_Task directions_.
Please repeat the lines below, exactly and only, from the one that holds "String-Literal. Wird diese" through the one that holds "ganzzahlige Konstante, die".

------------------------------

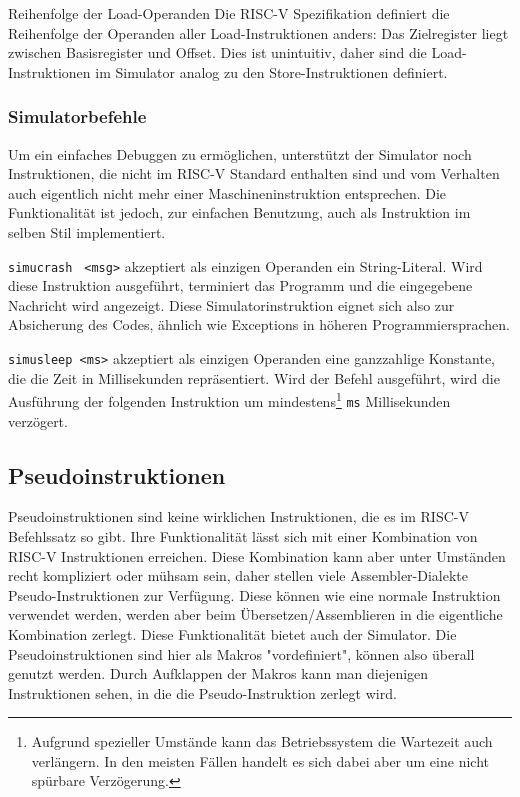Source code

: \begin{infoblock}{Reihenfolge der Load-Operanden}
Die RISC-V Spezifikation definiert die Reihenfolge der Operanden aller
Load-Instruktionen anders: Das Zielregister liegt zwischen Basisregister und
Offset. Dies ist unintuitiv, daher sind die Load-Instruktionen im Simulator
analog zu den Store-Instruktionen definiert.
\end{infoblock}
\vspace{-0.2cm}
\subsubsection{Simulatorbefehle}

Um ein einfaches Debuggen zu ermöglichen, unterstützt der Simulator noch
Instruktionen, die nicht im RISC-V Standard enthalten sind und vom Verhalten
auch eigentlich nicht mehr einer Maschineninstruktion entsprechen. Die
Funktionalität ist jedoch, zur einfachen Benutzung, auch als Instruktion im
selben Stil implementiert.

\texttt{simucrash } \texttt{<msg>} akzeptiert als einzigen Operanden ein
String-Literal. Wird diese Instruktion ausgeführt, terminiert das Programm und
die eingegebene Nachricht wird angezeigt. Diese Simulatorinstruktion eignet sich
also zur Absicherung des Codes, ähnlich wie Exceptions in höheren
Programmiersprachen.

\texttt{simusleep }\texttt{<ms>} akzeptiert als einzigen Operanden eine
ganzzahlige Konstante, die die Zeit in Millisekunden repräsentiert. Wird der
Befehl ausgeführt, wird die Ausführung der folgenden Instruktion um
mindestens\footnote{Aufgrund spezieller Umstände kann das Betriebssystem die
Wartezeit auch verlängern. In den meisten Fällen handelt es sich dabei aber
um eine nicht spürbare Verzögerung.} \texttt{ms} Millisekunden verzögert.

\subsection{Pseudoinstruktionen}
\label{user-manual-riscv-overview-pseudos}

Pseudoinstruktionen sind keine wirklichen Instruktionen, die es im RISC-V
Befehlssatz so gibt. Ihre Funktionalität lässt sich mit einer Kombination von
RISC-V Instruktionen erreichen. Diese Kombination kann aber unter Umständen
recht kompliziert oder mühsam sein, daher stellen viele Assembler-Dialekte
Pseudo-Instruktionen zur Verfügung. Diese können wie eine normale Instruktion
verwendet werden, werden aber beim Übersetzen/Assemblieren in die eigentliche
Kombination zerlegt. Diese Funktionalität bietet auch der Simulator. Die
Pseudoinstruktionen sind hier als Makros "vordefiniert", können also überall
genutzt werden. Durch Aufklappen der Makros kann man diejenigen Instruktionen
sehen, in die die Pseudo-Instruktion zerlegt wird.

------------------------------

_Reply_.
String-Literal. Wird diese Instruktion ausgeführt, terminiert das Programm und
die eingegebene Nachricht wird angezeigt. Diese Simulatorinstruktion eignet sich
also zur Absicherung des Codes, ähnlich wie Exceptions in höheren
Programmiersprachen.

\texttt{simusleep }\texttt{<ms>} akzeptiert als einzigen Operanden eine
ganzzahlige Konstante, die die Zeit in Millisekunden repräsentiert. Wird der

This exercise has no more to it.